Recht faßbar wird uns der Bannkreis, der hier das Denken und Verhalten der Griechen begrenzte, durch eine historische Begebenheit. Dikaiarchos, ein Admiral des fünften griechischen Herrschers von Ägypten mit dem Namen Ptolemaios (203—181 v. Chr.), führte einen Eroberungskrieg gegen die Kykladen unter Nichtachtung des von den Göttern beschützten Völkerrechtes. Er bekannte sich zu seiner Feindschaft gegen Götter und Menschen, indem er überall auf den eroberten Inseln Altäre der asébeia, der »Götterverachtung«, und der paranomía, der »Außergesetzlichkeit«, errichtete. Das Wort átheos, das im Griechischen nicht nur einen subjektiven Inhalt hat (Leugnung der Götter), sondern viel häufiger noch einen objektiven (Verlassenheit von den Göttern), wäre von ihm im ersten Sinn zu sagen. Dikaiarchos gab sogar diesem Denken und Verhalten einen kultischen Ausdruck.

Den Bannkreis des Kultes durchbrachen manchmal die Philosophen und setzten sich einem Prozeß wegen asébeia aus. Nicht alle taten dies, und ihr positives Verhalten zum Kult war aufrichtig. Der Prozeß gegen Sokrates hatte eine erlogene Begründung. Aristoteles ist unser Hauptzeuge dafür, wie einen großen und auch für die christliche Welt entscheidenden Philosophen jener Bannkreis band und daß er ungeachtet dieser Bindung einen Prozeß erhielt. Er führte einen Kult für die areté ein, zu Ehren seines Freundes Hermeias, der seine Tugendhaftigkeit — seine areté — mit dem Tode auf dem Kreuz erwies. Aristoteles wurde wegen asébeia angeklagt. Doch selbst von Skeptikern und erklärten átheoi ist nicht anzunehmen — zumal nach der historischen Erfahrung mit den Atheisten von heute—, daß sie den weiteren Bannkreis verlassen hätten, in dem theós seinen griechischen Sinn besaß.

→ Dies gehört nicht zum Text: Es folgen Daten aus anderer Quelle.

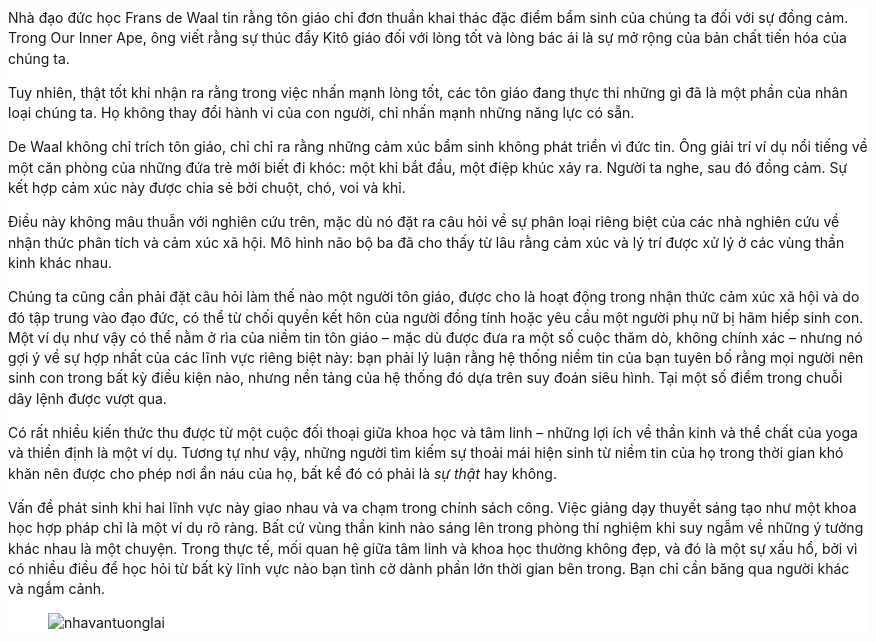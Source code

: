 Nhà đạo đức học Frans de Waal tin rằng tôn giáo chỉ đơn thuần khai thác đặc điểm bẩm sinh của chúng ta đối với sự đồng cảm. Trong Our Inner Ape, ông viết rằng sự thúc đẩy Kitô giáo đối với lòng tốt và lòng bác ái là sự mở rộng của bản chất tiến hóa của chúng ta.

Tuy nhiên, thật tốt khi nhận ra rằng trong việc nhấn mạnh lòng tốt, các tôn giáo đang thực thi những gì đã là một phần của nhân loại chúng ta. Họ không thay đổi hành vi của con người, chỉ nhấn mạnh những năng lực có sẵn.

De Waal không chỉ trích tôn giáo, chỉ chỉ ra rằng những cảm xúc bẩm sinh không phát triển vì đức tin. Ông giải trí ví dụ nổi tiếng về một căn phòng của những đứa trẻ mới biết đi khóc: một khi bắt đầu, một điệp khúc xảy ra. Người ta nghe, sau đó đồng cảm. Sự kết hợp cảm xúc này được chia sẻ bởi chuột, chó, voi và khỉ.

Điều này không mâu thuẫn với nghiên cứu trên, mặc dù nó đặt ra câu hỏi về sự phân loại riêng biệt của các nhà nghiên cứu về nhận thức phân tích và cảm xúc xã hội. Mô hình não bộ ba đã cho thấy từ lâu rằng cảm xúc và lý trí được xử lý ở các vùng thần kinh khác nhau.

Chúng ta cũng cần phải đặt câu hỏi làm thế nào một người tôn giáo, được cho là hoạt động trong nhận thức cảm xúc xã hội và do đó tập trung vào đạo đức, có thể từ chối quyền kết hôn của người đồng tính hoặc yêu cầu một người phụ nữ bị hãm hiếp sinh con. Một ví dụ như vậy có thể nằm ở rìa của niềm tin tôn giáo – mặc dù được đưa ra một số cuộc thăm dò, không chính xác – nhưng nó gợi ý về sự hợp nhất của các lĩnh vực riêng biệt này: bạn phải lý luận rằng hệ thống niềm tin của bạn tuyên bố rằng mọi người nên sinh con trong bất kỳ điều kiện nào, nhưng nền tảng của hệ thống đó dựa trên suy đoán siêu hình. Tại một số điểm trong chuỗi dây lệnh được vượt qua.

Có rất nhiều kiến thức thu được từ một cuộc đối thoại giữa khoa học và tâm linh – những lợi ích về thần kinh và thể chất của yoga và thiền định là một ví dụ. Tương tự như vậy, những người tìm kiếm sự thoải mái hiện sinh từ niềm tin của họ trong thời gian khó khăn nên được cho phép nơi ẩn náu của họ, bất kể đó có phải là _sự thật_ hay không.

Vấn đề phát sinh khi hai lĩnh vực này giao nhau và va chạm trong chính sách công. Việc giảng dạy thuyết sáng tạo như một khoa học hợp pháp chỉ là một ví dụ rõ ràng. Bất cứ vùng thần kinh nào sáng lên trong phòng thí nghiệm khi suy ngẫm về những ý tưởng khác nhau là một chuyện. Trong thực tế, mối quan hệ giữa tâm linh và khoa học thường không đẹp, và đó là một sự xấu hổ, bởi vì có nhiều điều để học hỏi từ bất kỳ lĩnh vực nào bạn tình cờ dành phần lớn thời gian bên trong. Bạn chỉ cần băng qua người khác và ngắm cảnh.

<figure><img src="https://data.nhavantuonglai.com/image/illustrations/cover-nhavantuonglai-com-0010.jpg" alt="nhavantuonglai" title="nhavantuonglai" height=100% width=100%><figcaption><p></p></figcaption></figure>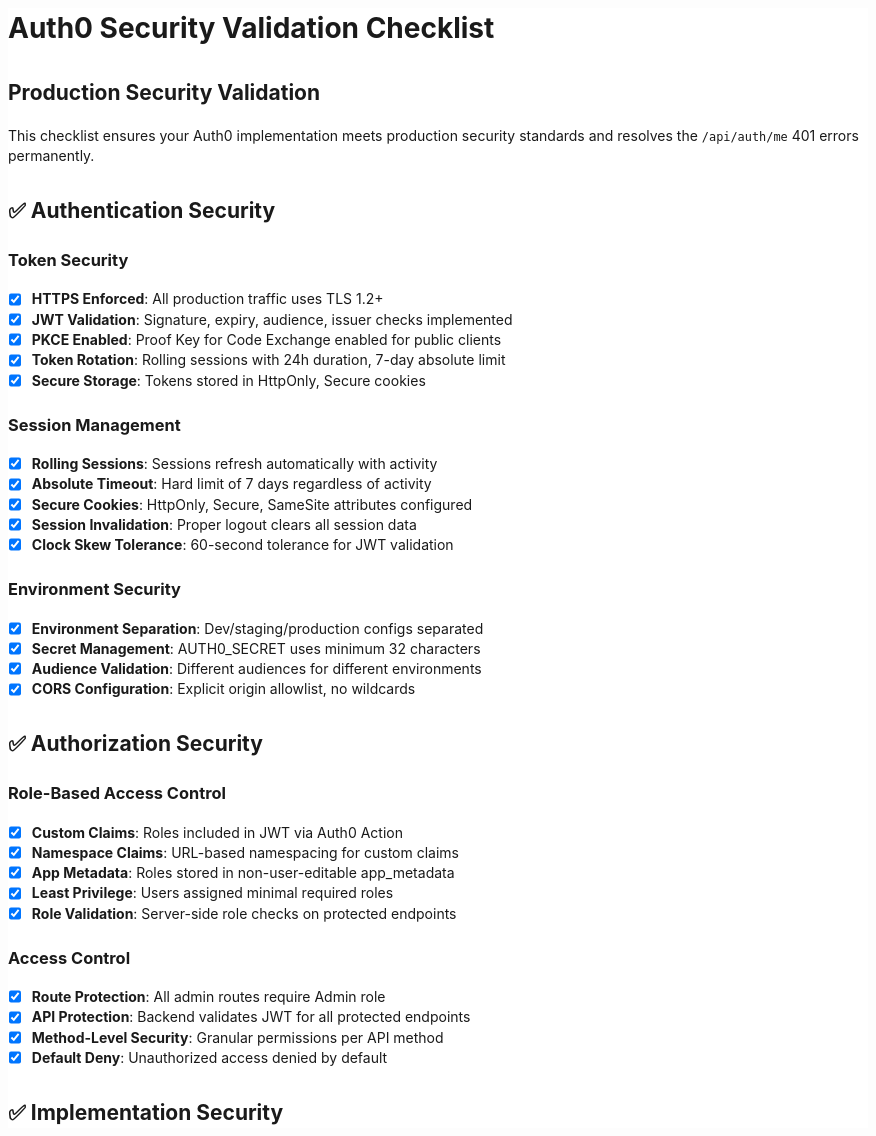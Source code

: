 # Auth0 Security Validation Checklist

## Production Security Validation

This checklist ensures your Auth0 implementation meets production security standards and resolves the `/api/auth/me` 401 errors permanently.

## ✅ Authentication Security

### Token Security
- [x] **HTTPS Enforced**: All production traffic uses TLS 1.2+
- [x] **JWT Validation**: Signature, expiry, audience, issuer checks implemented
- [x] **PKCE Enabled**: Proof Key for Code Exchange enabled for public clients
- [x] **Token Rotation**: Rolling sessions with 24h duration, 7-day absolute limit
- [x] **Secure Storage**: Tokens stored in HttpOnly, Secure cookies

### Session Management
- [x] **Rolling Sessions**: Sessions refresh automatically with activity
- [x] **Absolute Timeout**: Hard limit of 7 days regardless of activity
- [x] **Secure Cookies**: HttpOnly, Secure, SameSite attributes configured
- [x] **Session Invalidation**: Proper logout clears all session data
- [x] **Clock Skew Tolerance**: 60-second tolerance for JWT validation

### Environment Security
- [x] **Environment Separation**: Dev/staging/production configs separated
- [x] **Secret Management**: AUTH0_SECRET uses minimum 32 characters
- [x] **Audience Validation**: Different audiences for different environments
- [x] **CORS Configuration**: Explicit origin allowlist, no wildcards

## ✅ Authorization Security

### Role-Based Access Control
- [x] **Custom Claims**: Roles included in JWT via Auth0 Action
- [x] **Namespace Claims**: URL-based namespacing for custom claims
- [x] **App Metadata**: Roles stored in non-user-editable app_metadata
- [x] **Least Privilege**: Users assigned minimal required roles
- [x] **Role Validation**: Server-side role checks on protected endpoints

### Access Control
- [x] **Route Protection**: All admin routes require Admin role
- [x] **API Protection**: Backend validates JWT for all protected endpoints
- [x] **Method-Level Security**: Granular permissions per API method
- [x] **Default Deny**: Unauthorized access denied by default

## ✅ Implementation Security
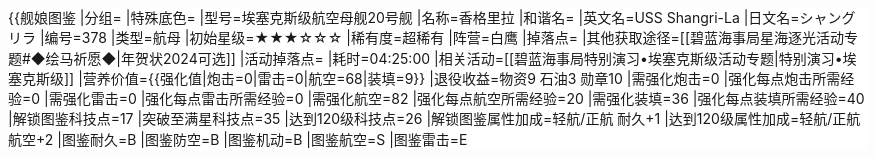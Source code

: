 {{舰娘图鉴
|分组=
|特殊底色=
|型号=埃塞克斯级航空母舰20号舰
|名称=香格里拉
|和谐名=
|英文名=USS Shangri-La
|日文名=シャングリラ
|编号=378
|类型=航母
|初始星级=★★★☆☆☆
|稀有度=超稀有
|阵营=白鹰
|掉落点=
|其他获取途径=[[碧蓝海事局星海逐光活动专题#◆绘马祈愿◆|年贺状2024可选]]
|活动掉落点=
|耗时=04:25:00
|相关活动=[[碧蓝海事局特别演习•埃塞克斯级活动专题|特别演习•埃塞克斯级]]
|营养价值={{强化值|炮击=0|雷击=0|航空=68|装填=9}}
|退役收益=物资9 石油3 勋章10
|需强化炮击=0
|强化每点炮击所需经验=0
|需强化雷击=0
|强化每点雷击所需经验=0
|需强化航空=82
|强化每点航空所需经验=20
|需强化装填=36
|强化每点装填所需经验=40
|解锁图鉴科技点=17
|突破至满星科技点=35
|达到120级科技点=26
|解锁图鉴属性加成=轻航/正航 耐久+1
|达到120级属性加成=轻航/正航 航空+2
|图鉴耐久=B
|图鉴防空=B
|图鉴机动=B
|图鉴航空=S
|图鉴雷击=E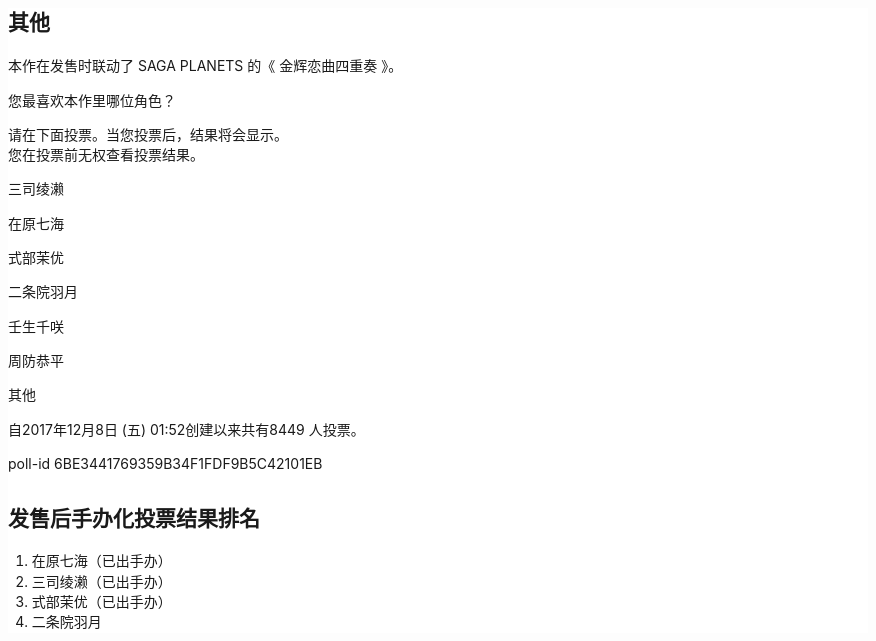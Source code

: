 ##  其他

本作在发售时联动了  SAGA PLANETS  的《  金辉恋曲四重奏  》。

您最喜欢本作里哪位角色？

请在下面投票。当您投票后，结果将会显示。  
您在投票前无权查看投票结果。

三司绫濑

在原七海

式部茉优

二条院羽月

壬生千咲

周防恭平

其他

自2017年12月8日 (五) 01:52创建以来共有8449 人投票。

poll-id 6BE3441769359B34F1FDF9B5C42101EB

  

发售后手办化投票结果排名  
---  
  
  1. 在原七海（已出手办） 
  2. 三司绫濑（已出手办） 
  3. 式部茉优（已出手办） 
  4. 二条院羽月 

  
  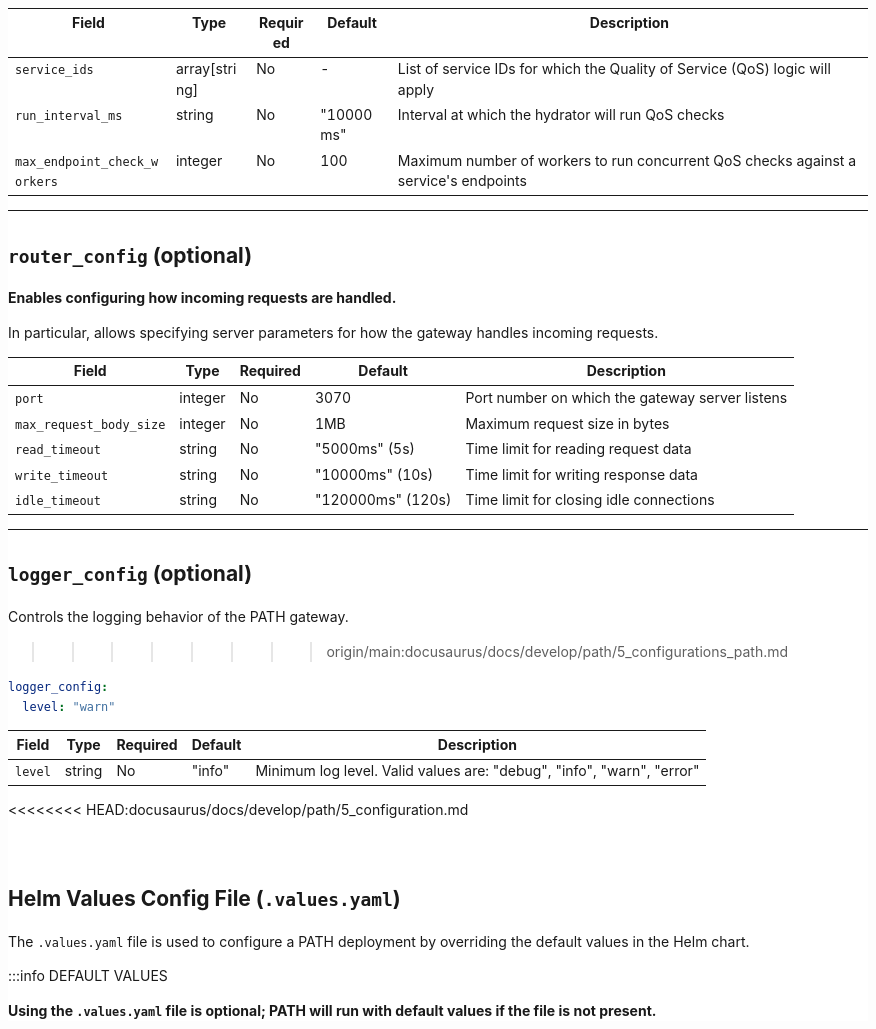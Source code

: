 | Field                        | Type          | Required | Default   | Description                                                                          |
| ---------------------------- | ------------- | -------- | --------- | ------------------------------------------------------------------------------------ |
| `service_ids`                | array[string] | No       | -         | List of service IDs for which the Quality of Service (QoS) logic will apply          |
| `run_interval_ms`            | string        | No       | "10000ms" | Interval at which the hydrator will run QoS checks                                   |
| `max_endpoint_check_workers` | integer       | No       | 100       | Maximum number of workers to run concurrent QoS checks against a service's endpoints |

---

## `router_config` (optional)

**Enables configuring how incoming requests are handled.**

In particular, allows specifying server parameters for how the gateway handles incoming requests.

| Field                   | Type    | Required | Default           | Description                                     |
| ----------------------- | ------- | -------- | ----------------- | ----------------------------------------------- |
| `port`                  | integer | No       | 3070              | Port number on which the gateway server listens |
| `max_request_body_size` | integer | No       | 1MB               | Maximum request size in bytes                   |
| `read_timeout`          | string  | No       | "5000ms" (5s)     | Time limit for reading request data             |
| `write_timeout`         | string  | No       | "10000ms" (10s)   | Time limit for writing response data            |
| `idle_timeout`          | string  | No       | "120000ms" (120s) | Time limit for closing idle connections         |

---

## `logger_config` (optional)

Controls the logging behavior of the PATH gateway.

>>>>>>>> origin/main:docusaurus/docs/develop/path/5_configurations_path.md
```yaml
logger_config:
  level: "warn"
```

| Field   | Type   | Required | Default | Description                                                           |
| ------- | ------ | -------- | ------- | --------------------------------------------------------------------- |
| `level` | string | No       | "info"  | Minimum log level. Valid values are: "debug", "info", "warn", "error" |
<<<<<<<< HEAD:docusaurus/docs/develop/path/5_configuration.md

<br/>

## Helm Values Config File (`.values.yaml`)

The `.values.yaml` file is used to configure a PATH deployment by overriding the default values in the Helm chart.

:::info DEFAULT VALUES

**Using the `.values.yaml` file is optional; PATH will run with default values if the file is not present.**
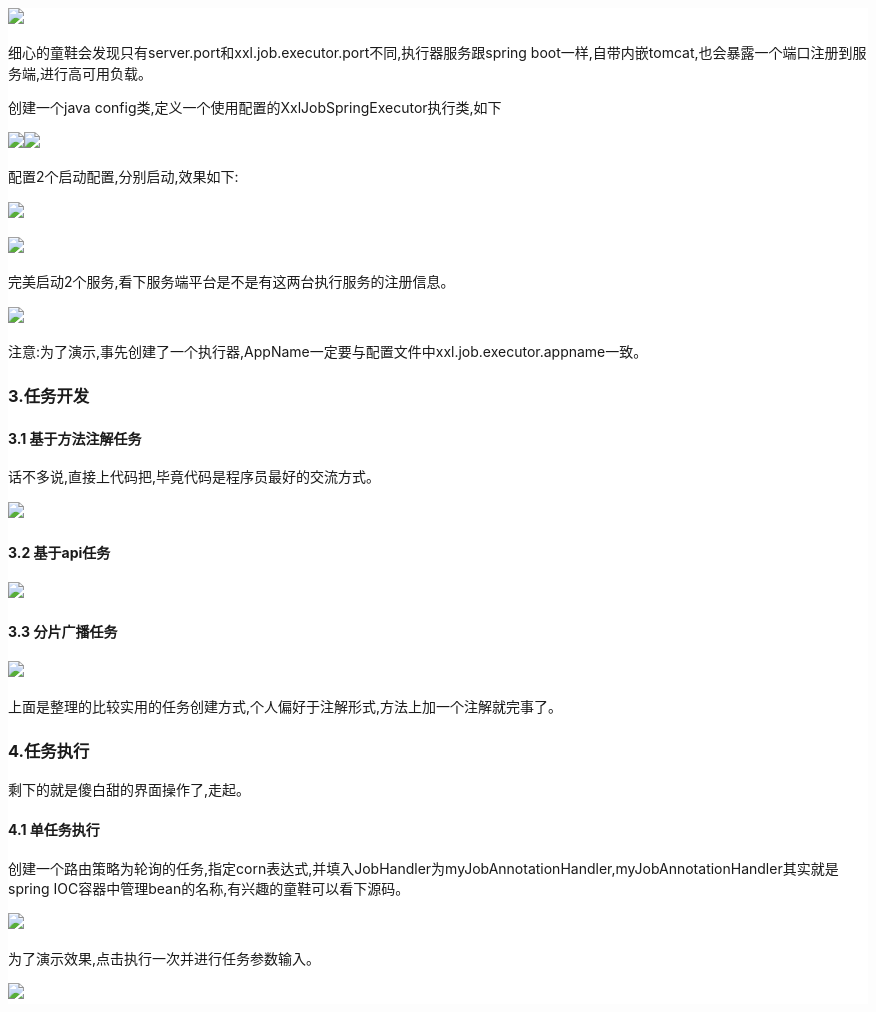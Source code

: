 ![](https://img.java-family.cn/20220529145731.png)

细心的童鞋会发现只有server.port和xxl.job.executor.port不同,执行器服务跟spring boot一样,自带内嵌tomcat,也会暴露一个端口注册到服务端,进行高可用负载。

创建一个java config类,定义一个使用配置的XxlJobSpringExecutor执行类,如下

![](https://img.java-family.cn/20220529145846.png)![](https://img.java-family.cn/20220529145852.png)

配置2个启动配置,分别启动,效果如下:

![](https://img.java-family.cn/20220529150108.png)

![](https://img.java-family.cn/20220529150112.png)

完美启动2个服务,看下服务端平台是不是有这两台执行服务的注册信息。

![](https://img.java-family.cn/20220529150116.png)

注意:为了演示,事先创建了一个执行器,AppName一定要与配置文件中xxl.job.executor.appname一致。

### 3.任务开发

#### **3.1 基于方法注解任务**

话不多说,直接上代码把,毕竟代码是程序员最好的交流方式。

![](https://img.java-family.cn/20220529145928.png)

#### **3.2 基于api任务**

![](https://img.java-family.cn/20220529145952.png)

#### **3.3 分片广播任务**

![](https://img.java-family.cn/20220529150011.png)

上面是整理的比较实用的任务创建方式,个人偏好于注解形式,方法上加一个注解就完事了。

### 4.任务执行

剩下的就是傻白甜的界面操作了,走起。

#### **4.1 单任务执行**

创建一个路由策略为轮询的任务,指定corn表达式,并填入JobHandler为myJobAnnotationHandler,myJobAnnotationHandler其实就是spring IOC容器中管理bean的名称,有兴趣的童鞋可以看下源码。

![](https://img.java-family.cn/20220529150127.png)

为了演示效果,点击执行一次并进行任务参数输入。

![](https://img.java-family.cn/20220529150134.png)
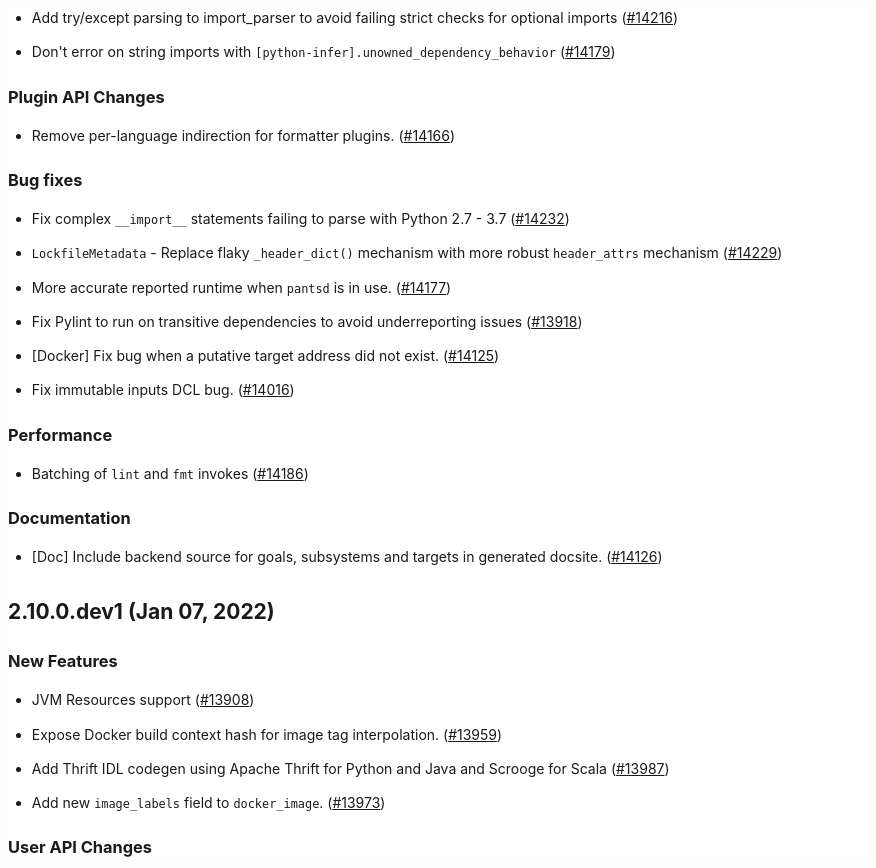 * Add try/except parsing to import_parser to avoid failing strict checks for optional imports ([#14216](https://github.com/pantsbuild/pants/pull/14216))

* Don't error on string imports with `[python-infer].unowned_dependency_behavior` ([#14179](https://github.com/pantsbuild/pants/pull/14179))

### Plugin API Changes

* Remove per-language indirection for formatter plugins. ([#14166](https://github.com/pantsbuild/pants/pull/14166))

### Bug fixes

* Fix complex `__import__` statements failing to parse with Python 2.7 - 3.7 ([#14232](https://github.com/pantsbuild/pants/pull/14232))

* `LockfileMetadata` - Replace flaky `_header_dict()` mechanism with more robust `header_attrs` mechanism ([#14229](https://github.com/pantsbuild/pants/pull/14229))

* More accurate reported runtime when `pantsd` is in use. ([#14177](https://github.com/pantsbuild/pants/pull/14177))

* Fix Pylint to run on transitive dependencies to avoid underreporting issues ([#13918](https://github.com/pantsbuild/pants/pull/13918))

* [Docker] Fix bug when a putative target address did not exist. ([#14125](https://github.com/pantsbuild/pants/pull/14125))

* Fix immutable inputs DCL bug. ([#14016](https://github.com/pantsbuild/pants/pull/14016))

### Performance

* Batching of `lint` and `fmt` invokes ([#14186](https://github.com/pantsbuild/pants/pull/14186))

### Documentation

* [Doc] Include backend source for goals, subsystems and targets in generated docsite. ([#14126](https://github.com/pantsbuild/pants/pull/14126))

## 2.10.0.dev1 (Jan 07, 2022)

### New Features

* JVM Resources support ([#13908](https://github.com/pantsbuild/pants/pull/13908))

* Expose Docker build context hash for image tag interpolation. ([#13959](https://github.com/pantsbuild/pants/pull/13959))

* Add Thrift IDL codegen using Apache Thrift for Python and Java and Scrooge for Scala ([#13987](https://github.com/pantsbuild/pants/pull/13987))

* Add new `image_labels` field to `docker_image`. ([#13973](https://github.com/pantsbuild/pants/pull/13973))

### User API Changes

Wir müssen immerhin von einem weiteren Kreis reden, als es der Bannkreis des griechischen Kultes war, mindestens von einem so weiten wie die griechische Welt. Es hat, in Anbetracht dessen, was ich von der Gebundenheit der Griechen an den Kult sagte, der Umstand ein außerordentliches Gewicht, daß theós kein im Kult gebrauchtes Wort ist. Ein sehr zuverlässiger Kenner, der den ganzen griechischen Sprachbestand überblickte, machte die einfache Feststellung, daß es in der altgriechischen Grammatik den Kasus des Anruf; den Vokativ zu theós nicht gibt. Erst im Spätgriechischen, bei jüdischen und christlichen Schriftstellern taucht die Form, die Kult und Gebet erfordern, nämlich der Vokativ, auf. Selbst der Nominativ theós als Anrufung ist spät.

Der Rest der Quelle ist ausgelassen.